WHAT YOU WILL DO: Look through the records below for the line holding "another user's vote.". Write it out exactly, with each following line through the line holding "the database schema.".

[Stored data entries]
-- Opening Marker --
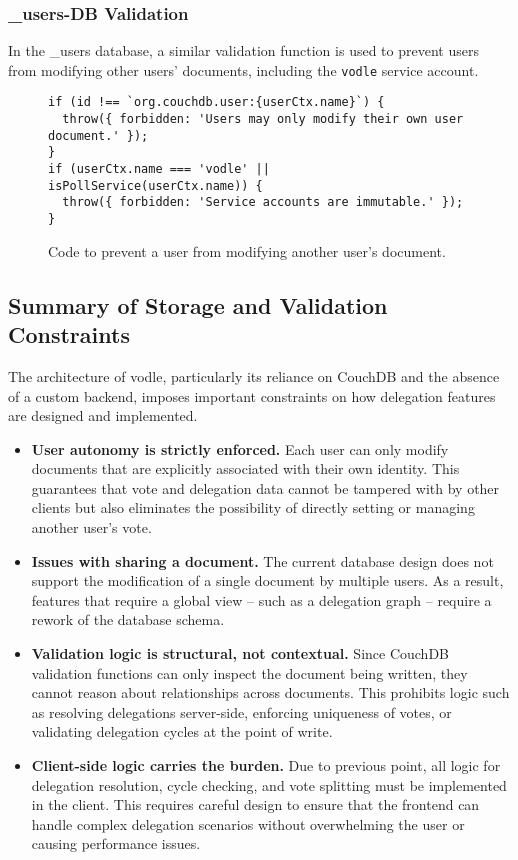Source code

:\subsubsection{\_users-DB Validation}
In the \_users database, a similar validation function is used to prevent users from modifying other users' documents, including the \texttt{vodle} service account.
\begin{figure}[H]
\begin{verbatim}
if (id !== `org.couchdb.user:{userCtx.name}`) {
  throw({ forbidden: 'Users may only modify their own user document.' });
}
if (userCtx.name === 'vodle' || isPollService(userCtx.name)) {
  throw({ forbidden: 'Service accounts are immutable.' });
}
\end{verbatim}
\caption{Code to prevent a user from modifying another user's document.}
\end{figure}

\subsection{Summary of Storage and Validation Constraints}
\label{subsec:summary_storage_constraints}

The architecture of vodle, particularly its reliance on CouchDB and the absence of a custom backend, imposes important constraints on how delegation features are designed and implemented.

\begin{itemize}
  \item \textbf{User autonomy is strictly enforced.} Each user can only modify documents that are explicitly associated with their own identity. This guarantees that vote and delegation data cannot be tampered with by other clients but also eliminates the possibility of directly setting or managing another user's vote.

  \item \textbf{Issues with sharing a document.} The current database design does not support the modification of a single document by multiple users. As a result, features that require a global view -- such as a delegation graph -- require a rework of the database schema.

  \item \textbf{Validation logic is structural, not contextual.} Since CouchDB validation functions can only inspect the document being written, they cannot reason about relationships across documents. This prohibits logic such as resolving delegations server-side, enforcing uniqueness of votes, or validating delegation cycles at the point of write.

  \item \textbf{Client-side logic carries the burden.} Due to previous point, all logic for delegation resolution, cycle checking, and vote splitting must be implemented in the client. This requires careful design to ensure that the frontend can handle complex delegation scenarios without overwhelming the user or causing performance issues.
\end{itemize}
-- Closing Marker --
WRITTEN REPLY:
  \item \textbf{User autonomy is strictly enforced.} Each user can only modify documents that are explicitly associated with their own identity. This guarantees that vote and delegation data cannot be tampered with by other clients but also eliminates the possibility of directly setting or managing another user's vote.

  \item \textbf{Issues with sharing a document.} The current database design does not support the modification of a single document by multiple users. As a result, features that require a global view -- such as a delegation graph -- require a rework of the database schema.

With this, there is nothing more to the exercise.